PARKE DÖŞEMECİLİĞİNDEN OYUNCULUĞA...
Ünel’in oyunculukla tanışması tesadüf. Yaşadığı kasabada parke döşemeciliğini öğrenirken gezici bir tiyatro topluluğuyla tanışmış. Onlar kanına girmiş. Tavsiye üzerine Hannover’deki devlet tiyatro akademisinde dört yıl oyunculuk eğitimi almış. Tiyatro okurken ilk kez 1983 yılında bir filmde rol almış. Berlin’deki Tacheles Tiyatrosu’nun kurucularından, ayrıca Brecht’in tiyatrosu olarak bilinen Berliner Ensemble’da sahneye çıkmışlığı da var.
Bir antifaşist olarak Ünel, Almanya’da ‘dazlak’lara karşı mücadele vermekten de geri durmamış. Hatta bir kavgada dört ‘dazlağı’ yaraladığı için, tanınmış sanatçı arkadaşları araya girmese, az daha sınır dışı ediliyormuş.
Ünel, daha önce Jude Law’ın başrolünde oynadığı Jean-Jacques Annaud filmi ‘Kapıdaki Düşman’da, Buket Alakuş’un festivallerde gösterilen ‘Anam’ adlı filminde ve Fatih Akın’ın ‘Temmuz’da’sında karşımıza gelmişti ama onun ayırdına ‘Duvara Karşı’yla vardık.
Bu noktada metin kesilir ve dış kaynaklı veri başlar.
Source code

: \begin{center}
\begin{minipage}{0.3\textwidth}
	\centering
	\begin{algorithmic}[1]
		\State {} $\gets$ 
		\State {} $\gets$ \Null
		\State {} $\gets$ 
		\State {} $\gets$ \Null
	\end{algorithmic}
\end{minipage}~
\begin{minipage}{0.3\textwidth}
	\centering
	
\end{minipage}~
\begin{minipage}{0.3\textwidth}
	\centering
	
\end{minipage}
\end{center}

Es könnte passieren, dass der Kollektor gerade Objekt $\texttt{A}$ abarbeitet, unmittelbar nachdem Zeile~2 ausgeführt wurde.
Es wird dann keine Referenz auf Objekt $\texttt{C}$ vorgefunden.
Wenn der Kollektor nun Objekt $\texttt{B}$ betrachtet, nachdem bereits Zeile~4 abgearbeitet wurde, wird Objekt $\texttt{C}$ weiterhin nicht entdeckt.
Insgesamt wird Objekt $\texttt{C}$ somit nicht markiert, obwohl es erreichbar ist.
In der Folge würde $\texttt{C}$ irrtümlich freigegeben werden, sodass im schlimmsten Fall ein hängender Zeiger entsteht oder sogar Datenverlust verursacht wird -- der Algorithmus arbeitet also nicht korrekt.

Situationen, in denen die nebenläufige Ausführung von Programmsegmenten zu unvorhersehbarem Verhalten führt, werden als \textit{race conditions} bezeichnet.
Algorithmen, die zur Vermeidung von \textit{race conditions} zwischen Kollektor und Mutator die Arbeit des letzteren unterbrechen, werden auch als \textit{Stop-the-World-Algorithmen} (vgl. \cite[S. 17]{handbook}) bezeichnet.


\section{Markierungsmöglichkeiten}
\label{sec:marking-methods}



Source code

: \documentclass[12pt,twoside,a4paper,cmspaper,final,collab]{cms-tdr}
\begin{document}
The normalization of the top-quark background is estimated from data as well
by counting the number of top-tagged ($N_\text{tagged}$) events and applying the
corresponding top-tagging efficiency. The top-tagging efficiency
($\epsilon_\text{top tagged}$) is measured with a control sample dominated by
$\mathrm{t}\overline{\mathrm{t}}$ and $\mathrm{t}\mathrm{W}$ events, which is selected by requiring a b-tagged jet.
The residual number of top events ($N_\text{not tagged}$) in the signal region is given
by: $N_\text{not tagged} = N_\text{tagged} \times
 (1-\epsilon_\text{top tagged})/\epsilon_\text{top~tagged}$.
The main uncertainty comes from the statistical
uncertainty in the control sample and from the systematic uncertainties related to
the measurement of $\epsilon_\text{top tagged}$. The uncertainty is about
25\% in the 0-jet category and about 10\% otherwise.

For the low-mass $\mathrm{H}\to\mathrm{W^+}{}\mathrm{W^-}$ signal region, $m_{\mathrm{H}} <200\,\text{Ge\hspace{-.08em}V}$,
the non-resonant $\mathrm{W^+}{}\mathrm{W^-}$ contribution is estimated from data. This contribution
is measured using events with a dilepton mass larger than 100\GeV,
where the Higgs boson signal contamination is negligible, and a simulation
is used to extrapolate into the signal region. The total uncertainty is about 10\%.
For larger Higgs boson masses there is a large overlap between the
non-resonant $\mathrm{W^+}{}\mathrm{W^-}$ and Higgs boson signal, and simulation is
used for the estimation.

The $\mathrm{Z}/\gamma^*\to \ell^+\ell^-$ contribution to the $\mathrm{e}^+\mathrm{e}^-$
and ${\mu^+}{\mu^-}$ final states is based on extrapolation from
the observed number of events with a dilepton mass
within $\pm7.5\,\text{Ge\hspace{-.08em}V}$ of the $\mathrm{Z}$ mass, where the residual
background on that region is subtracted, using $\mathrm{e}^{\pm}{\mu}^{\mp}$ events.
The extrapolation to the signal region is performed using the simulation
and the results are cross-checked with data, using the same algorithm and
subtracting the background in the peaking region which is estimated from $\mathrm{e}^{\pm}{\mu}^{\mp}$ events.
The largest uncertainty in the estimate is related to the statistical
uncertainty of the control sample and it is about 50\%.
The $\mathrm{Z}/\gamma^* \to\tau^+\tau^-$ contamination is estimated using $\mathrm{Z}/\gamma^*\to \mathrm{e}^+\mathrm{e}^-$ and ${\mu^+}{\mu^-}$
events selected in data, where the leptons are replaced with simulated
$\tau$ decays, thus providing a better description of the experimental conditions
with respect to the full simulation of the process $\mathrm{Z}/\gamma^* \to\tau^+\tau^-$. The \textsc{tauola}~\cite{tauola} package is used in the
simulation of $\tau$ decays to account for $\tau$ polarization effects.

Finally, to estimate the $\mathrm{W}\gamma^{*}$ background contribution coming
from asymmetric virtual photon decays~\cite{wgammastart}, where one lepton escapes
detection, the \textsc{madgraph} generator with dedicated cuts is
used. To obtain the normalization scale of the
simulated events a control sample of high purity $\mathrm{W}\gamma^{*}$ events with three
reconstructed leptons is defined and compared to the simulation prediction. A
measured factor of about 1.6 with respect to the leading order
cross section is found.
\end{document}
Yaşamdan bir beklentisi kalmayan Cahit rolüyle, ‘İşte rol böyle kesilir’ dedirtti pek çoklarına.
“Akıllı yönetmenler oyuncuyu serbest bırakır” diyen Ünel, ‘Duvara Karşı’yı oyunculuğunda bir dönüm noktası olarak görmüyor ama onun herhangi bir film de olmadığını söylüyordu: “Bu film bize bir tartışma ortamı sağladı. En büyük ödül o aslında. Yıllardır film yapıyorum. Tony Curtis, Jude Law gibi ünlülerle oynadım, ödüller aldım, benim için fark etmez. Hiçbirini dönüm noktası olarak görmedim. Benim için önemli olan şu: Bir film seyirciyle ne yapar? Benimle değil. Bizim işimizin ruhu o işte.”